Shortly after that data was revealed, Hsu and colleagues began work on a follow up study to determine whether anti-VEGF or PRP could sustain improved outcomes for a longer period in patients with PDR who were lost to follow-up. The findings will be presented at 4PM Hawaii time on April 29 at ARVO 2018, and covered summarily by MD Magazine.

Jason Hsu, MD:

It's a much bigger issue than I think has been given press in our field. We actually just recently published a paper that's in Ophthalmology looking at lost to follow-up rates in patients with proliferative diabetic retinopathy.

In that study, we looked at patients that got an anti-VEGF injection or PRP, and then were lost to follow-up for a year or more after that treatment.

We found that a quarter of patients -- and we looked at 2,300 patients over a 4 year period -- so a quarter of them got an injection or got PRP and never came back for a year, if ever.
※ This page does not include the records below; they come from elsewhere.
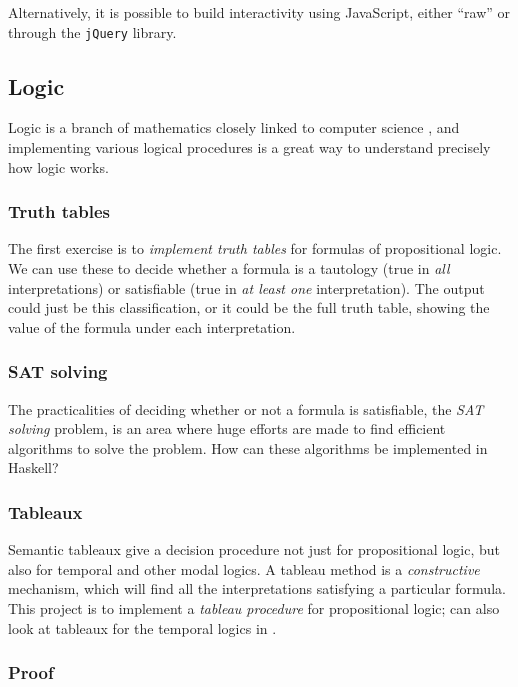 Alternatively, it is possible to build interactivity using JavaScript, either ``raw'' or  through the \texttt{jQuery} library.

\subsection*{Logic}

Logic is a branch of mathematics closely linked to computer science \cite{HuthAndRyan}, and implementing various logical procedures is a great way to understand precisely how logic works. 

\subsubsection*{Truth tables}

The first exercise is to \emph{implement truth tables} for formulas of propositional logic. We can use these to decide whether a formula is a tautology (true in \emph{all} interpretations) or satisfiable (true in \emph{at least one} interpretation). The output could just be this classification, or it could be the full truth table, showing the value of the formula under each interpretation.

\subsubsection*{SAT solving}

The practicalities of deciding whether or not a formula is satisfiable, the \emph{SAT solving} problem, is an area where huge efforts are made to find efficient algorithms to solve the problem. How can these algorithms be implemented in Haskell?

\subsubsection*{Tableaux}

Semantic tableaux give a decision procedure not just for propositional logic, but also for temporal and other modal logics. A tableau method is a \emph{constructive} mechanism, which will find all the interpretations satisfying a particular formula. This project is to implement a \emph{tableau procedure} for propositional logic; can also look at tableaux for the temporal logics in \cite{HuthAndRyan}.

\subsubsection*{Proof}

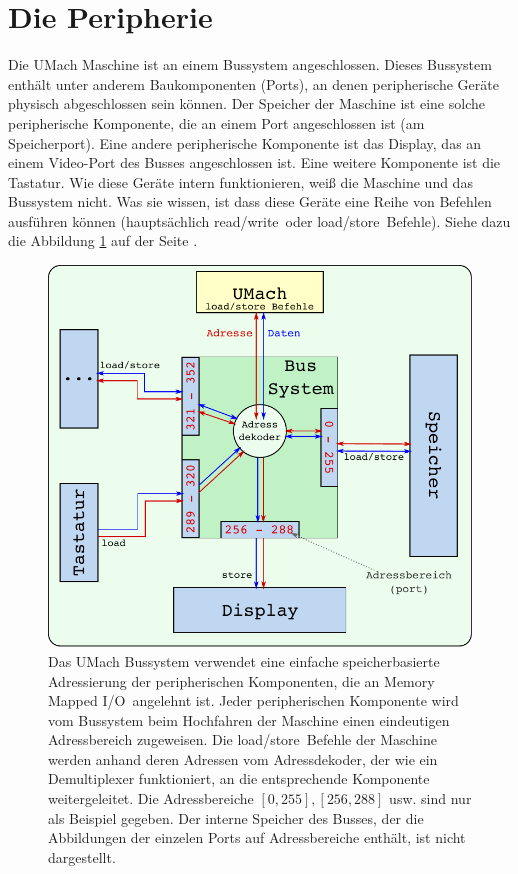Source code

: \section{Die Peripherie}
Die UMach Maschine ist an einem \gls{Bussystem} angeschlossen.
Dieses Bussystem enthält unter anderem Baukomponenten (Ports), an denen
peripherische Geräte physisch abgeschlossen sein können. Der
\gls{Speicher} der Maschine ist eine solche peripherische
Komponente, die an einem Port angeschlossen ist (am
Speicherport). Eine andere peripherische Komponente ist das
Display, das an einem Video-Port des Busses angeschlossen ist. Eine weitere
Komponente ist die Tastatur. Wie diese Geräte intern funktionieren, weiß die
Maschine und das Bussystem nicht. Was sie \glqq wissen\grqq, ist dass diese
Geräte eine Reihe von Befehlen ausführen können (hauptsächlich \glqq
read/write\grqq\ oder \glqq load/store\grqq\ Befehle). Siehe dazu die Abbildung
\ref{fig:UMach-Bussystem} auf der Seite \pageref{fig:UMach-Bussystem}.

\begin{figure}
  \centering
  \includegraphics{img/UMach-Bus}
  \caption[Das UMach Bussystem]
          {Das UMach Bussystem verwendet eine einfache speicherbasierte
          Adressierung der peripherischen Komponenten, die an
          \glqq Memory Mapped I/O\grqq\ angelehnt ist. Jeder peripherischen
          Komponente wird vom Bussystem beim Hochfahren der Maschine einen
          eindeutigen Adressbereich zugeweisen.
          Die \glqq load/store\grqq\ Befehle der Maschine werden anhand deren
          Adressen vom Adressdekoder, der wie ein Demultiplexer funktioniert,
          an die entsprechende Komponente weitergeleitet. Die
          Adressbereiche $[0,255], [256,288]$ usw. sind nur als
          Beispiel gegeben. Der interne Speicher des Busses, der die
          Abbildungen der einzelen Ports auf Adressbereiche enthält, ist nicht
          dargestellt.}
  \label{fig:UMach-Bussystem}
\end{figure}



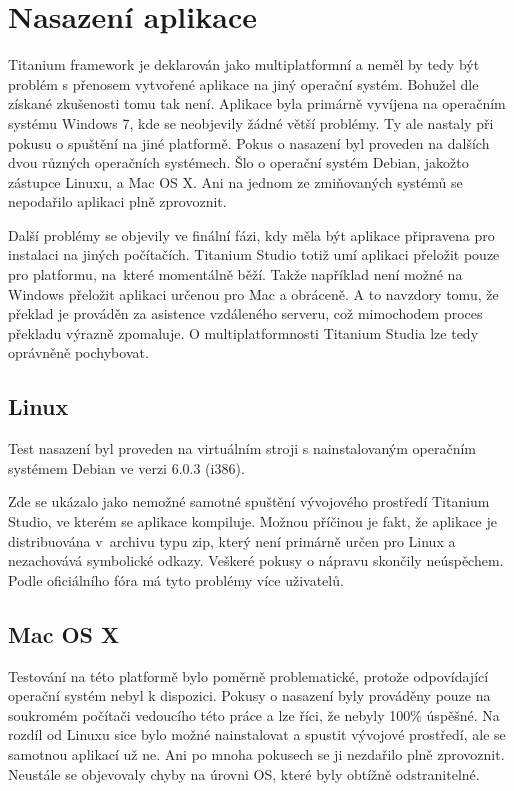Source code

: \chapter{Nasazení aplikace}

Titanium framework je deklarován jako multiplatformní a neměl by tedy být problém s přenosem vytvořené aplikace na jiný operační systém. Bohužel dle získané zkušenosti tomu tak není. Aplikace byla primárně vyvíjena na operačním systému Windows 7, kde se neobjevily žádné větší problémy. Ty ale nastaly při pokusu o spuštění na jiné platformě. Pokus o nasazení byl proveden na dalších dvou různých operačních systémech. Šlo o operační systém Debian\cite{debian}, jakožto zástupce Linuxu, a Mac OS X\cite{mac}. Ani na jednom ze zmiňovaných systémů se nepodařilo aplikaci plně zprovoznit.

Další problémy se objevily ve finální fázi, kdy měla být aplikace připravena pro instalaci na jiných počítačích. Titanium Studio totiž umí aplikaci přeložit pouze pro platformu, na~které momentálně běží. Takže například není možné na Windows přeložit aplikaci určenou pro Mac a obráceně. A to navzdory tomu, že překlad je prováděn za asistence vzdáleného serveru, což mimochodem proces překladu výrazně zpomaluje. O multiplatformnosti Titanium Studia lze tedy oprávněně pochybovat.

\section{Linux}
Test nasazení byl proveden na virtuálním stroji s nainstalovaným operačním systémem Debian ve verzi 6.0.3 (i386).

Zde se ukázalo jako nemožné samotné spuštění vývojového prostředí Titanium Studio, ve kterém se aplikace kompiluje. Možnou příčinou je fakt, že aplikace je distribuována v~archivu typu zip, který není primárně určen pro Linux a nezachovává symbolické odkazy. Veškeré pokusy o nápravu skončily neúspěchem. Podle oficiálního fóra má tyto problémy více uživatelů.

\section{Mac OS X}

Testování na této platformě bylo poměrně problematické, protože odpovídající operační systém nebyl k dispozici. Pokusy o nasazení byly prováděny pouze na soukromém počítači vedoucího této práce a lze říci, že nebyly 100\% úspěšné. Na rozdíl od Linuxu sice bylo možné nainstalovat a spustit vývojové prostředí, ale se samotnou aplikací už ne. Ani po mnoha pokusech se ji nezdařilo plně zprovoznit. Neustále se objevovaly chyby na úrovni OS, které byly obtížně odstranitelné.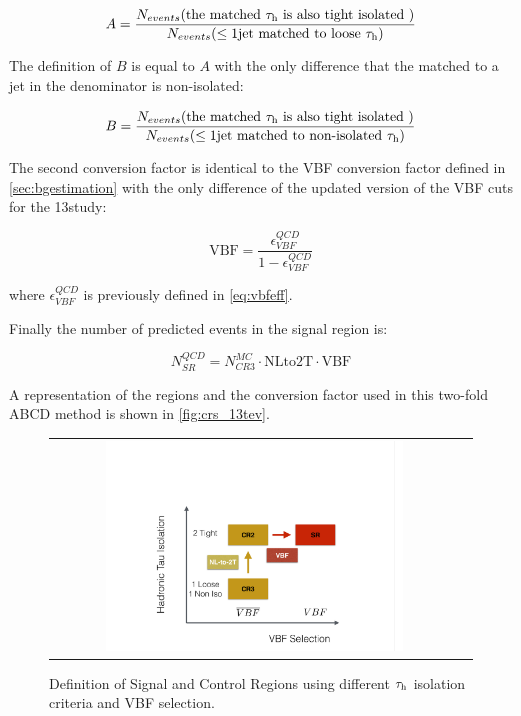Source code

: \begin{equation}
A = \dfrac{N_{events}(\text{the matched }\tau_{\text{h}}\text{ is also tight isolated })}{N_{events}(\leq 1\text{jet matched to loose }\tau_{\text{h}})}
\end{equation}

The definition of $B$ is equal to $A$ with the only difference that the \hadtau matched to a jet in the denominator is non-isolated:

\begin{equation}
B = \dfrac{N_{events}(\text{the matched }\tau_{\text{h}}\text{ is also tight isolated })}{N_{events}(\leq 1\text{jet matched to non-isolated }\tau_{\text{h}})}
\end{equation}

The second conversion factor is identical to the VBF conversion factor defined in \autoref{sec:bgestimation} with the only difference of the updated version of the VBF cuts for the 13\tev study:

\begin{equation}
\text{VBF} = \frac{\epsilon^{QCD}_{VBF}}{1 - \epsilon^{QCD}_{VBF}}
\end{equation}

where $\epsilon^{QCD}_{VBF}$ is previously defined in \autoref{eq:vbfeff}. 

Finally the number of predicted events in the signal region is:

\begin{equation}
N^{QCD}_{SR} = N^{MC}_{CR3}  \cdot \text{NLto2T} \cdot \text{VBF}
\label{eq::qcdbgpred_13tev}
\end{equation}

A representation of the regions and the conversion factor used in this two-fold ABCD method is shown in \autoref{fig:crs_13tev}.

\begin{figure}[tbh!]
	\centering
	\begin{tabular}{cc}
		\includegraphics[width=0.75\textwidth]{PLOTS/diTauHadLSotherPlots/controlregions13TeV.pdf}
	\end{tabular}
	\caption{Definition of Signal and Control Regions using different $\tau_{\text{h}}$ isolation criteria and VBF selection.}
	\label{fig:crs_13tev}
\end{figure}

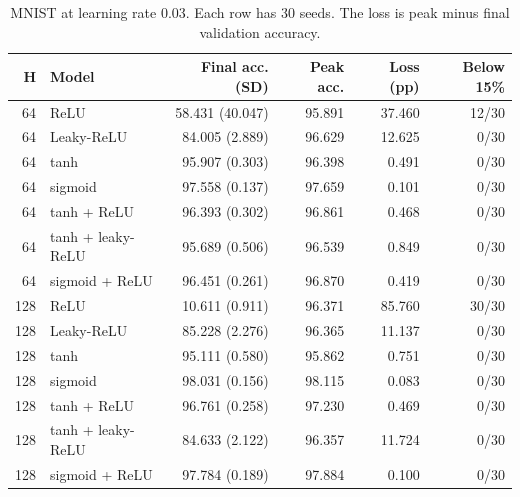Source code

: \begin{table}[htbp]
\centering
\caption{MNIST at learning rate 0.03. Each row has 30 seeds. The loss is peak minus final validation accuracy.}
\label{tab:stress}
\small
\begin{tabular}{@{}rlrrrr@{}}
\toprule
H & Model & Final acc. (SD) & Peak acc. & Loss (pp) & Below 15\% \\
\midrule
64 & ReLU & 58.431 (40.047) & 95.891 & 37.460 & 12/30 \\
64 & Leaky-ReLU & 84.005 (2.889) & 96.629 & 12.625 & 0/30 \\
64 & tanh & 95.907 (0.303) & 96.398 & 0.491 & 0/30 \\
64 & sigmoid & 97.558 (0.137) & 97.659 & 0.101 & 0/30 \\
64 & tanh + ReLU & 96.393 (0.302) & 96.861 & 0.468 & 0/30 \\
64 & tanh + leaky-ReLU & 95.689 (0.506) & 96.539 & 0.849 & 0/30 \\
64 & sigmoid + ReLU & 96.451 (0.261) & 96.870 & 0.419 & 0/30 \\
128 & ReLU & 10.611 (0.911) & 96.371 & 85.760 & 30/30 \\
128 & Leaky-ReLU & 85.228 (2.276) & 96.365 & 11.137 & 0/30 \\
128 & tanh & 95.111 (0.580) & 95.862 & 0.751 & 0/30 \\
128 & sigmoid & 98.031 (0.156) & 98.115 & 0.083 & 0/30 \\
128 & tanh + ReLU & 96.761 (0.258) & 97.230 & 0.469 & 0/30 \\
128 & tanh + leaky-ReLU & 84.633 (2.122) & 96.357 & 11.724 & 0/30 \\
128 & sigmoid + ReLU & 97.784 (0.189) & 97.884 & 0.100 & 0/30 \\
\bottomrule
\end{tabular}
\end{table}
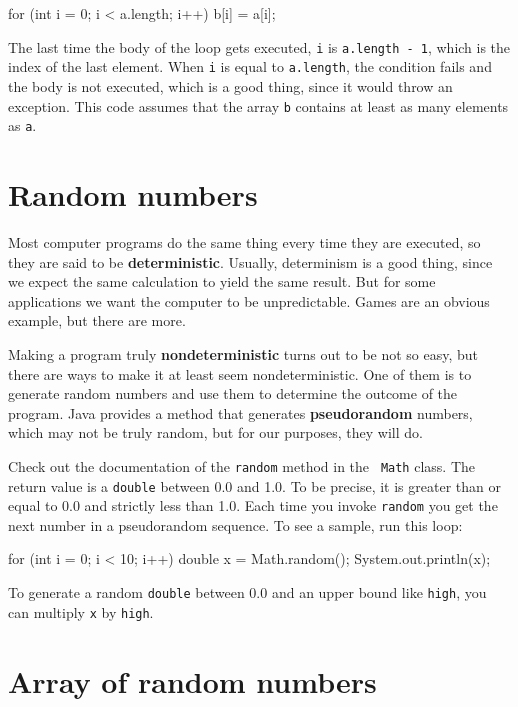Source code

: \begin{code}
    for (int i = 0; i < a.length; i++) {
        b[i] = a[i];
    }
\end{code}
%
The last time the body of the loop gets executed, {\tt i}
is {\tt a.length - 1}, which is the index of the last element.  When
{\tt i} is equal to {\tt a.length}, the condition fails and the body
is not executed, which is a good thing, since it would throw an
exception.  This code assumes that the array {\tt b} contains at least
as many elements as {\tt a}.


\section{Random numbers}
\label{random}
\label{pseudorandom}

Most computer programs do the same thing every time they are executed,
so they are said to be {\bf deterministic}.  Usually, determinism is a
good thing, since we expect the same calculation to yield the same
result.  But for some applications we want the
computer to be unpredictable.  Games are an obvious example, but
there are more.

Making a program truly {\bf nondeterministic} turns out to be not so
easy, but there are ways to make it at least seem nondeterministic.
One of them is to generate random numbers and use them to determine
the outcome of the program.  Java provides a method that generates
{\bf pseudorandom} numbers, which may not be truly random, but for our
purposes, they will do.

Check out the documentation of the {\tt random} method in the {\tt
Math} class.  The return value is a {\tt double} between 0.0 and 1.0.
To be precise, it is greater than or equal to 0.0 and strictly less
than 1.0.  Each time you invoke {\tt random} you get the next
number in a pseudorandom sequence.
To see a sample, run this loop:

\begin{code}
    for (int i = 0; i < 10; i++) {
        double x = Math.random();
        System.out.println(x);
    }
\end{code}
%
To generate a random {\tt double} between 0.0 and an upper bound like
{\tt high}, you can multiply {\tt x} by {\tt high}.


\section{Array of random numbers}
\label{randarray}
It's a huge concern. When we look at even shorter durations of lost to follow-up -- 3 months, 6 months -- those rates are even higher. So there's definitely a big issue with potentially going towards anti-VEGF monotherapy because of this risk that patients have, if they are lost to follow-up.

Medicine is sort of like an open system. You see a patient, you treat them, but unless you know them personally or have a certain relationship with the patient you're not thinking about each patient. "Oh, where are they? I didn't see them last month!"

So unless someone in the practice is carefully monitoring those patients--especially these high-risk patients that are getting injections--then those patients are just gone.

We did make some changes. Number 1, we make phone calls now when a patient misses an appointment. We normally do this anyhow, but we make multiple phone calls to the injection patients. We send them certified letters if we aren't able to reach them, explaining how important it is that they come back for follow-up.